§ ENTRIES PROVIDED:
□ □ □

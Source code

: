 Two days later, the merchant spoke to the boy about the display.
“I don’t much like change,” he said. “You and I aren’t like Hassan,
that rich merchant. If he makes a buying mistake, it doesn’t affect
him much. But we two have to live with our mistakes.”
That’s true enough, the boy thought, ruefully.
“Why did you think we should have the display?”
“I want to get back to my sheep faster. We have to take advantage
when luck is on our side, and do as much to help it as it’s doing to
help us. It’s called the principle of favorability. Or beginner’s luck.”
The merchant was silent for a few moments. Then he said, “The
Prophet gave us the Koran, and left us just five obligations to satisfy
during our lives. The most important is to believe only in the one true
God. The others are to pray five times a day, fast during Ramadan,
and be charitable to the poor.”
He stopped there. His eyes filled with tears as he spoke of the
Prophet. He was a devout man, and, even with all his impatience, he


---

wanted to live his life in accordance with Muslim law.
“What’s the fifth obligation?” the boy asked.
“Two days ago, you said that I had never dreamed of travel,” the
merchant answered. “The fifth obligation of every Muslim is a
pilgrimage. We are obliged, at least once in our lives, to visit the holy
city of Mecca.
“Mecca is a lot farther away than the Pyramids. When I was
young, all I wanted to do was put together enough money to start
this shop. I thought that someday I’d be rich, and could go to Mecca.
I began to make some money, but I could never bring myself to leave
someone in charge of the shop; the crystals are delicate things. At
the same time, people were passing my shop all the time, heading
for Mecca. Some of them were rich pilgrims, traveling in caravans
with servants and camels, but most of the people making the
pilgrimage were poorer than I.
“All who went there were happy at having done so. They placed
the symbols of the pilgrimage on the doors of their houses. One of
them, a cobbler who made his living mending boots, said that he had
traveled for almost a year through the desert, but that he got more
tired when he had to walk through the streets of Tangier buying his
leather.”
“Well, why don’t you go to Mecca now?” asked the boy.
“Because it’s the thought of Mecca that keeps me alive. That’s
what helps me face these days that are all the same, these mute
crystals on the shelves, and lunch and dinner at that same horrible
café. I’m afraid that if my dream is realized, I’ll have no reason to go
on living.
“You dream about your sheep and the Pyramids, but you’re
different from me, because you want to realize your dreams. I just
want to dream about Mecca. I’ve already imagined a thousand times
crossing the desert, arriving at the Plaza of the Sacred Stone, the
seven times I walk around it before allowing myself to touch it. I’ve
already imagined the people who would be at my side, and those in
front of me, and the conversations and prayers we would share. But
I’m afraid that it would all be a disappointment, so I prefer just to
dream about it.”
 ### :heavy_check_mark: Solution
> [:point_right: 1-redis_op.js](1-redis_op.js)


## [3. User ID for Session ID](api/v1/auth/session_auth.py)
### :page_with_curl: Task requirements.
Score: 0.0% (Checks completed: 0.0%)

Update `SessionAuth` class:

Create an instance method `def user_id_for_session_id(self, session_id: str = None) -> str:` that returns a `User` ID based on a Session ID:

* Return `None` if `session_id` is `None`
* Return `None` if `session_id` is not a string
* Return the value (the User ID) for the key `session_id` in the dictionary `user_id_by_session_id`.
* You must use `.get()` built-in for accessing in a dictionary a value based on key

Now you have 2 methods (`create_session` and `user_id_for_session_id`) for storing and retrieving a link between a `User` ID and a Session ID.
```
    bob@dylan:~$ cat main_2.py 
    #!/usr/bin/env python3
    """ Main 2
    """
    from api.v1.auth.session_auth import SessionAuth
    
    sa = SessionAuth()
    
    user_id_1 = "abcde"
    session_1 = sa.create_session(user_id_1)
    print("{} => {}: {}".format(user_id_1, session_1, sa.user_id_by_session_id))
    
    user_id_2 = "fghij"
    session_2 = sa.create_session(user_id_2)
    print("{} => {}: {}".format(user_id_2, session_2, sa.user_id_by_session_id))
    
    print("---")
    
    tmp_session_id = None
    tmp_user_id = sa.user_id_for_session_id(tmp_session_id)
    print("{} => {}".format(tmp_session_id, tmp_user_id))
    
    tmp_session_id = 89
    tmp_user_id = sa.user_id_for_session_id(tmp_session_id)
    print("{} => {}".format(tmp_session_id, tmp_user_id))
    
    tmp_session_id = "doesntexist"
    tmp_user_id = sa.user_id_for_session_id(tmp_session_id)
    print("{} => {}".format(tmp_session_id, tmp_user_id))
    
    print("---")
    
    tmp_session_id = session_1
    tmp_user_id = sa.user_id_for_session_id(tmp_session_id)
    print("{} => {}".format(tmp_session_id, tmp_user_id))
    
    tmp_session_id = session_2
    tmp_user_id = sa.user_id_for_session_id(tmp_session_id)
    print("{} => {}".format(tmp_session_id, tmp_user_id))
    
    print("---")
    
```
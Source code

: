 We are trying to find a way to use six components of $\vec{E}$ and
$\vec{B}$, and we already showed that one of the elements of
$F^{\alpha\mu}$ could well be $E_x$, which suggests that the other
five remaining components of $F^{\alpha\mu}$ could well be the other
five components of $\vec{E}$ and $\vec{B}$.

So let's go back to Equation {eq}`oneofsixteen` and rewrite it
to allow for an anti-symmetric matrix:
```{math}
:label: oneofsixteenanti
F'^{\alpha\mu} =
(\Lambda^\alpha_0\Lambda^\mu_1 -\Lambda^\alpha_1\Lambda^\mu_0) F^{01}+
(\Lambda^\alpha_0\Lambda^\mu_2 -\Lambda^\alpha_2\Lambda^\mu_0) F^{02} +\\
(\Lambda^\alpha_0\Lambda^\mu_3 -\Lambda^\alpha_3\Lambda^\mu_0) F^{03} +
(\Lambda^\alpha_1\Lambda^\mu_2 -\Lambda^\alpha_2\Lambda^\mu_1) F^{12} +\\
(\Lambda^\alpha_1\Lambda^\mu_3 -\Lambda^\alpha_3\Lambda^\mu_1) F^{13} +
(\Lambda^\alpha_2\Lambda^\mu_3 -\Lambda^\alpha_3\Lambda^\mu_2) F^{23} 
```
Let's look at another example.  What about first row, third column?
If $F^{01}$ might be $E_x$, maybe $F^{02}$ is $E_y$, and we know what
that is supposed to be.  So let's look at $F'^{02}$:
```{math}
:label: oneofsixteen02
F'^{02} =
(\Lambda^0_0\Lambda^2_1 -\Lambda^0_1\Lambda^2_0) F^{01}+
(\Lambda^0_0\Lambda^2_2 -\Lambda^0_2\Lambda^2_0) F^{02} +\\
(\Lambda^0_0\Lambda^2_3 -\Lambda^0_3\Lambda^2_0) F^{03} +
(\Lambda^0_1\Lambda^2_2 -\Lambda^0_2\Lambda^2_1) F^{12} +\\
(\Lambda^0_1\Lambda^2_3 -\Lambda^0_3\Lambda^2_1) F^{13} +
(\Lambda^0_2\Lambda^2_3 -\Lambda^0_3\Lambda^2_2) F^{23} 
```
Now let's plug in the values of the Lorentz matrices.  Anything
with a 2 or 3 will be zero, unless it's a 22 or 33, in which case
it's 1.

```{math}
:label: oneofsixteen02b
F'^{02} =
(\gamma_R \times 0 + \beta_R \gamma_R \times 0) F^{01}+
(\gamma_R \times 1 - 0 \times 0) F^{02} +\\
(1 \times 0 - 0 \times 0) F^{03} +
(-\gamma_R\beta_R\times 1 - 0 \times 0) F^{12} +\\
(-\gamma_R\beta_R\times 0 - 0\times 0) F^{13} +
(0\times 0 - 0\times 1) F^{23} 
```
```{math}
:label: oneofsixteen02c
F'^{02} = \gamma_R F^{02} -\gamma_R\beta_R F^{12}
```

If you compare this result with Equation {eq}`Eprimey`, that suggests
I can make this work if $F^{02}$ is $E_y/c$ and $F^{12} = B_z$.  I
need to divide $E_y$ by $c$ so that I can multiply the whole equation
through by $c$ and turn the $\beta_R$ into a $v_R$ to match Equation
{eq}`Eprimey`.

□ □ □

§ WHAT NEEDS TO BE DONE:
Ending with the line containing "city of Mecca.", please print exactly the lines of the material above from its first line onward, and nothing else.

§ YOUR SOLUTION:
Source code

: Two days later, the merchant spoke to the boy about the display.
“I don’t much like change,” he said. “You and I aren’t like Hassan,
that rich merchant. If he makes a buying mistake, it doesn’t affect
him much. But we two have to live with our mistakes.”
That’s true enough, the boy thought, ruefully.
“Why did you think we should have the display?”
“I want to get back to my sheep faster. We have to take advantage
when luck is on our side, and do as much to help it as it’s doing to
help us. It’s called the principle of favorability. Or beginner’s luck.”
The merchant was silent for a few moments. Then he said, “The
Prophet gave us the Koran, and left us just five obligations to satisfy
during our lives. The most important is to believe only in the one true
God. The others are to pray five times a day, fast during Ramadan,
and be charitable to the poor.”
He stopped there. His eyes filled with tears as he spoke of the
Prophet. He was a devout man, and, even with all his impatience, he


---

wanted to live his life in accordance with Muslim law.
“What’s the fifth obligation?” the boy asked.
“Two days ago, you said that I had never dreamed of travel,” the
merchant answered. “The fifth obligation of every Muslim is a
pilgrimage. We are obliged, at least once in our lives, to visit the holy
city of Mecca.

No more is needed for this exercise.